Ma qualche volta, su un palcoscenico, a un tratto prende vita. È lo spettacolo Avanim (Pietre) della compagnia israeliana Orto-da Theatre Group, in scena per una settimana al Piccolo Teatro di Milano in occasione del Giorno della Memoria. Il gruppo di pietra si muove, cambia disposizione, i personaggi interagiscono, le figure si mescolano. Si colora di sfumature sgargianti, con fiori rossi ancora più rossi su quello sfondo scuro, con stelle di David fosforescenti ancora più luminose, con nastri gialli in forme sempre nuove tra le mani e i corpi degli attori. Si esprime, formando dei tableaux vivants e con la musica, il cui repertorio spazia da Strauss alla sigla dei Looney Tunes passando per i Queen. Dolceamaro, gli Orto‐da definiscono così il loro pluripremiato spettacolo, in cui le risate vanno a braccetto con l’amarezza del ricordo, il presente e il passato si corteggiano vicendevolmente. “Avanim è una rappresentazione originale e sorprendente, ricca di immagini forti”, spiegano.
“Ha a che fare con la passione per la vita, con il mito e gli eroi, con la vittoria dello spirito. Gli attori vogliono dimostrare che la poesia e l’immaginazione sono gli strumenti che possono trasformare anche il più brutto dei momenti della Storia in bellezza e speranza”. Il monumento a cui s’ispira ha la forma di un massiccio parallelepipedo, che tra l’altro vuole rimandare sia al muro del Ghetto di Varsavia sia a quello del Pianto di Gerusalemme, su uno dei cui lati è scolpita una scultura di bronzo che raffigura i ribelli del Ghetto, uomini armati ma anche donne e bambini, al cui centro si riconosce la figura del leader della rivolta Mordechai Anielewicz. Ma non è solo il suo soggetto che ha colpito i sei membri di Orto‐da, ma anche la materia in cui è plasmato: “Durante la Seconda Guerra Mondiale Hitler fece cercare in Svezia le migliori pietre di granito per celebrare con un monumento il Terzo Reich”, avevano raccontato i membri di Orto‐da al quotidiano La Repubblica.

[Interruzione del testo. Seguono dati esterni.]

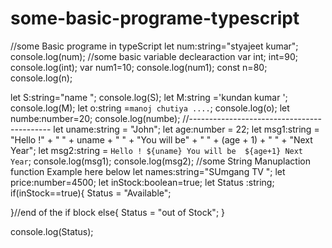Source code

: # some-basic-programe-typescript
//some Basic programe in typeScript 
let num:string="styajeet kumar";
console.log(num);
//some basic variable declearaction 
var int;
int=90;
console.log(int);
var num1=10;
console.log(num1);
const n=80;
console.log(n);

let S:string="name ";
console.log(S);
let M:string ='kundan kumar ';
console.log(M);
let o:string =`manoj chutiya ....`;
console.log(o);
let numbe:number=20;
console.log(numbe);
//-------------------------------------------
let uname:string = "John";
let age:number = 22;
let msg1:string = "Hello !" + " " + uname + " " + 
"You will be" + " " + (age + 1) + " " + "Next Year";
let msg2:string = `Hello ! ${uname} You will be 
${age+1} Next Year`;
console.log(msg1);
console.log(msg2);
//some String Manuplaction function Example here below 
let names:string="SUmgang TV ";
let price:number=4500;
let inStock:boolean=true;
let Status :string;
if(inStock==true){
Status = "Available";


}//end of the if block
else{ 
Status = "out of Stock";
}

console.log(Status);
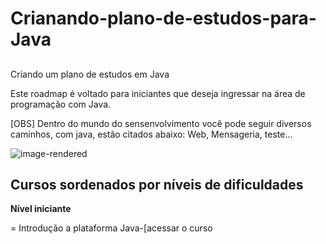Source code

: # Crianando-plano-de-estudos-para-Java

## 
Criando um plano de estudos em Java

Este roadmap é voltado para iniciantes que deseja ingressar na área de programação com Java.

[OBS] Dentro do mundo do sensenvolvimento você pode seguir diversos caminhos, com java, estão citados abaixo: Web, Mensageria, teste...

![image-rendered](https://user-images.githubusercontent.com/102387120/194964138-99731179-7662-4b78-a4fe-dd1f12b8d213.png)

 ## Cursos sordenados por níveis de dificuldades
 
 **Nível iniciante**

= Introdução a plataforma Java-[acessar o curso
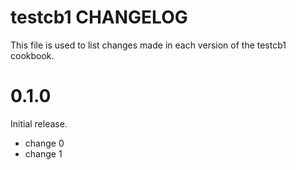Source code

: # testcb1 CHANGELOG

This file is used to list changes made in each version of the testcb1 cookbook.

# 0.1.0

Initial release.

- change 0
- change 1

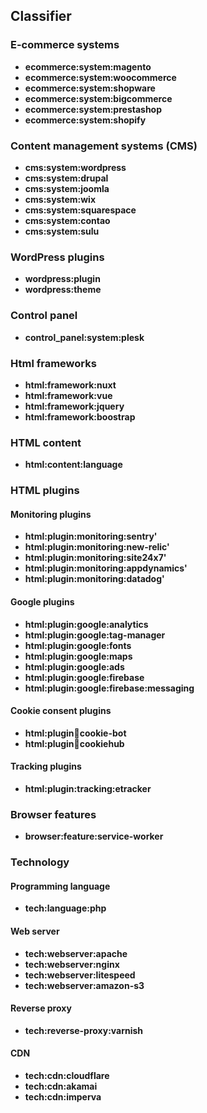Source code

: ## Classifier

### E-commerce systems

- **ecommerce:system:magento**
- **ecommerce:system:woocommerce**
- **ecommerce:system:shopware**
- **ecommerce:system:bigcommerce**
- **ecommerce:system:prestashop**
- **ecommerce:system:shopify**

### Content management systems (CMS)

- **cms:system:wordpress**
- **cms:system:drupal**
- **cms:system:joomla**
- **cms:system:wix**
- **cms:system:squarespace**
- **cms:system:contao**
- **cms:system:sulu**

### WordPress plugins

- **wordpress:plugin**
- **wordpress:theme**

### Control panel

- **control_panel:system:plesk**

### Html frameworks

- **html:framework:nuxt**
- **html:framework:vue**
- **html:framework:jquery**
- **html:framework:boostrap**

### HTML content

- **html:content:language**

### HTML plugins

#### Monitoring plugins

- **html:plugin:monitoring:sentry'**
- **html:plugin:monitoring:new-relic'**
- **html:plugin:monitoring:site24x7'**
- **html:plugin:monitoring:appdynamics'**
- **html:plugin:monitoring:datadog'**

#### Google plugins

- **html:plugin:google:analytics**
- **html:plugin:google:tag-manager**
- **html:plugin:google:fonts**
- **html:plugin:google:maps**
- **html:plugin:google:ads**
- **html:plugin:google:firebase**
- **html:plugin:google:firebase:messaging**

#### Cookie consent plugins

- **html:plugin:cookie:cookie-bot**
- **html:plugin:cookie:cookiehub**

#### Tracking plugins

- **html:plugin:tracking:etracker**

### Browser features

- **browser:feature:service-worker**

### Technology

#### Programming language

- **tech:language:php**

#### Web server

- **tech:webserver:apache**
- **tech:webserver:nginx**
- **tech:webserver:litespeed**
- **tech:webserver:amazon-s3**

#### Reverse proxy

- **tech:reverse-proxy:varnish**

#### CDN

- **tech:cdn:cloudflare**
- **tech:cdn:akamai**
- **tech:cdn:imperva**


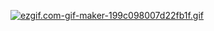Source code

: [![ezgif.com-gif-maker-199c098007d22fb1f.gif](https://s4.gifyu.com/images/ezgif.com-gif-maker-199c098007d22fb1f.gif)](https://gifyu.com/image/Swm0x)
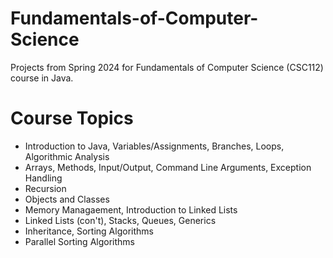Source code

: # Fundamentals-of-Computer-Science
Projects from Spring 2024 for Fundamentals of Computer Science (CSC112) course in Java.

# Course Topics
- Introduction to Java, Variables/Assignments, Branches, Loops, Algorithmic Analysis
- Arrays, Methods, Input/Output, Command Line Arguments, Exception Handling
- Recursion
- Objects and Classes
- Memory Managaement, Introduction to Linked Lists
- Linked Lists (con't), Stacks, Queues, Generics
- Inheritance, Sorting Algorithms
- Parallel Sorting Algorithms

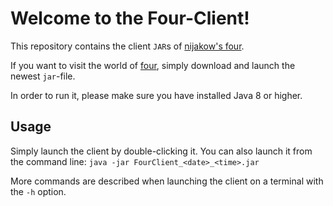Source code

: # Welcome to the Four-Client!
This repository contains the client ``JAR``s of [nijakow's four](https:www.github.com/nijakow/four).

If you want to visit the world of [four], simply download and launch the newest `jar`-file.

In order to run it, please make sure you have installed Java 8 or higher.

## Usage
Simply launch the client by double-clicking it. You can also launch it from the command line:
``java -jar FourClient_<date>_<time>.jar``

More commands are described when launching the client on a terminal with the ``-h`` option.

[four]: https://www.github.com/nijakow/four
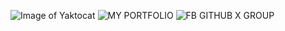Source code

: ![Image of Yaktocat](https://octodex.github.com/images/yaktocat.png)
![MY PORTFOLIO](https://tuxedocat619.github.io/markdown-portfolio/)
![FB GITHUB X GROUP](https://www.facebook.com/groups/2753295464803409)

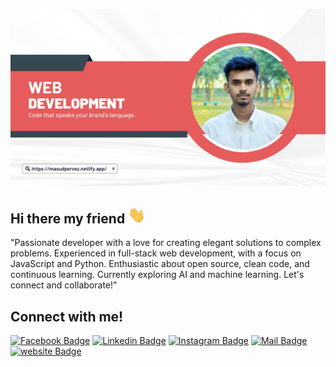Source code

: ![Github Banner](./Assest/Github-banner.jpg)

## Hi there my friend <img src="./Assest/hello.gif" width="28px" alt="hi">

"Passionate developer with a love for creating elegant solutions to complex problems. Experienced in full-stack web development, with a focus on JavaScript and Python. Enthusiastic about open source, clean code, and continuous learning. Currently exploring AI and machine learning. Let's connect and collaborate!"

## Connect with me!

[![Facebook Badge](https://img.shields.io/badge/Facebook-1877F2?style=for-the-badge&logo=facebook&logoColor=white)](https://facebook.com/masud.pervez.31337) [![Linkedin Badge](https://img.shields.io/badge/LinkedIn-0077B5?style=for-the-badge&logo=linkedin&logoColor=white)](https://www.linkedin.com/in/masud-pervez-71792b223/) [![Instagram Badge](https://img.shields.io/badge/Instagram-E4405F?style=for-the-badge&logo=instagram&logoColor=white)](https://instagram.com/learnwithsumit) [![Mail Badge](https://img.shields.io/badge/Gmail-D14836?style=for-the-badge&logo=gmail&logoColor=white)](mailto:masudpervez431@gmail.com) [![website Badge](https://img.shields.io/badge/website-000000?style=for-the-badge&logo=About.me&logoColor=white)](https://masudpervez.netlify.app/)

<!-- ## Frontend

[![HTML Badge](https://img.shields.io/badge/HTML5-E34F26?style=for-the-badge&logo=html5&logoColor=white)](#)[![CSS Badge](https://img.shields.io/badge/CSS3-1572B6?style=for-the-badge&logo=css3&logoColor=white)](#)[![Javascript Badge](https://img.shields.io/badge/-Javascript-F0DB4F?style=for-the-badge&labelColor=black&logo=javascript&logoColor=F0DB4F)](#)[![Next Badge](https://img.shields.io/badge/Next-20232A?style=for-the-badge&logo=react&logoColor=61DAFB)](#)[![TAILWIND CSS Badge](https://img.shields.io/badge/Tailwind_CSS-38B2AC?style=for-the-badge&logo=tailwind-css&logoColor=white)](#) [![Material CSS Badge](https://img.shields.io/badge/Material--UI-0081CB?style=for-the-badge&logo=material-ui&logoColor=white)](#) [![Bootstrap Badge](https://img.shields.io/badge/Bootstrap-563D7C?style=for-the-badge&logo=bootstrap&logoColor=white)](#)[![REACT Badge](https://img.shields.io/badge/React-20232A?style=for-the-badge&logo=react&logoColor=61DAFB)](#)[![Redux Badge](https://img.shields.io/badge/Redux-593D88?style=for-the-badge&logo=redux&logoColor=white)](#) [![React Native](https://img.shields.io/badge/React_Native-20232A?style=for-the-badge&logo=react&logoColor=61DAFB)](#) -->




<!-- ## UI/UX Design

[![Figma Badge](https://img.shields.io/badge/Figma-F24E1E?style=for-the-badge&logo=figma&logoColor=white)](#) [![Figma Badge](https://img.shields.io/badge/Adobe%20XD-470137?style=for-the-badge&logo=Adobe%20XD&logoColor=#FF61F6)](#)

## Backend

[![node Badge](https://img.shields.io/badge/Node.js-43853D?style=for-the-badge&logo=node.js&logoColor=white)](#)[![MongoDB Badge](https://img.shields.io/badge/MongoDB-4EA94B?style=for-the-badge&logo=MongoDB&logoColor=white)](#)[![Express Badge](https://img.shields.io/badge/Express.js-404D59?style=for-the-badge)](#)[![PostgreSQL Badge](https://img.shields.io/badge/PostgreSQL-316192?style=for-the-badge&logo=postgresql&logoColor=white)](#)

## Tools

[![vscode Badge](https://img.shields.io/badge/vs--code-22A6F2?style=for-the-badge&logo=vs-code&logoColor=white)](#)
[![postman Badge](https://img.shields.io/badge/postman-FE6C37?style=for-the-badge&logo=postman&logoColor=white)](#)
[![github Badge](https://img.shields.io/badge/github-ffffff?style=for-the-badge&logo=github&logoColor=black)](#)
[![git Badge](https://img.shields.io/badge/git-FE6C37?style=for-the-badge&logo=git&logoColor=413932)](#) [![PostgreSQL Badge](https://img.shields.io/badge/PostgreSQL-316192?style=for-the-badge&logo=postgresql&logoColor=white)](#)

## 🌐 Web Browsers

[![Brave Badge](https://img.shields.io/badge/Brave-FF1B2D?style=for-the-badge&logo=Brave&logoColor=white)](#) [![Google Badge](https://img.shields.io/badge/Google_chrome-4285F4?style=for-the-badge&logo=Google-chrome&logoColor=white)](#)



## Total Remarks

![Masud Pervez's GitHub stats](https://github-readme-stats.vercel.app/api?username=Masud-Pervez&show_icons=true&bg_color=00000000)

## Profile

![visitors](https://visitor-badge.glitch.me/badge?page_id=Masud-Pervez.Masud-Pervez)
![visitors](https://img.shields.io/github/followers/{Masud-Pervez}.svg?style=social&label=Follow&maxAge=2592000) -->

“Dopo la sua caduta, le pietre furono abbandonate e nel 1946 lo scultore ebreo Nathan Rapoport fu incaricato di celebrare con una statua la memoria dei ribelli del Ghetto di Varsavia. Paradossalmente quelle pietre volute da Hitler servirono a costruire un monumento alla memoria delle vittime del regime nazista”. Proiettati nel ventunesimo secolo, in Avanim i personaggi intraprendono un viaggio intimo nelle coscienze e nel tempo in un’artistica reminiscenza che stupisce lo spettatore, una poetica condanna che lo colpisce. È questa la cifra del teatro dell’Orto‐da Theatre Group, nato nel 1996 dall’unione di sei mimi attori, specializzati nel teatro di strada, alla ricerca di un nuovo linguaggio espressivo. La loro ricerca – spiega il Piccolo Teatro – mira ad armonizzare le radici culturali del teatro di tradizione e allo stesso tempo ad esplorare nuovi territori dell’arte teatrale. Da qui il nome: “Orto”, inteso come la radice di ortodosso, più “Da” come Dada, la corrente artistica e culturale novecentesca che rifiutava la ragione e la logica e ha rivoluzionato il mondo della letteratura e il teatro introducendovi la stravaganza. Ma l’ebraico, come al solito, ha sempre qualche sorpresa. Il nome rimanda infatti ad altri due concetti: “Or” che significa luce, più “Toda” che vuol dire grazie. In queste radici etimologiche risiede la chiave del lavoro della compagnia, i cui componenti portano in scena una fusione post moderna di mimica corporea, clownerie con un tocco “dark”, danza e visual art, creando in questo modo uno stile unico e di grande immediatezza, che raggiunge il pubblico oltrepassando qualsiasi barriera linguistica e culturale.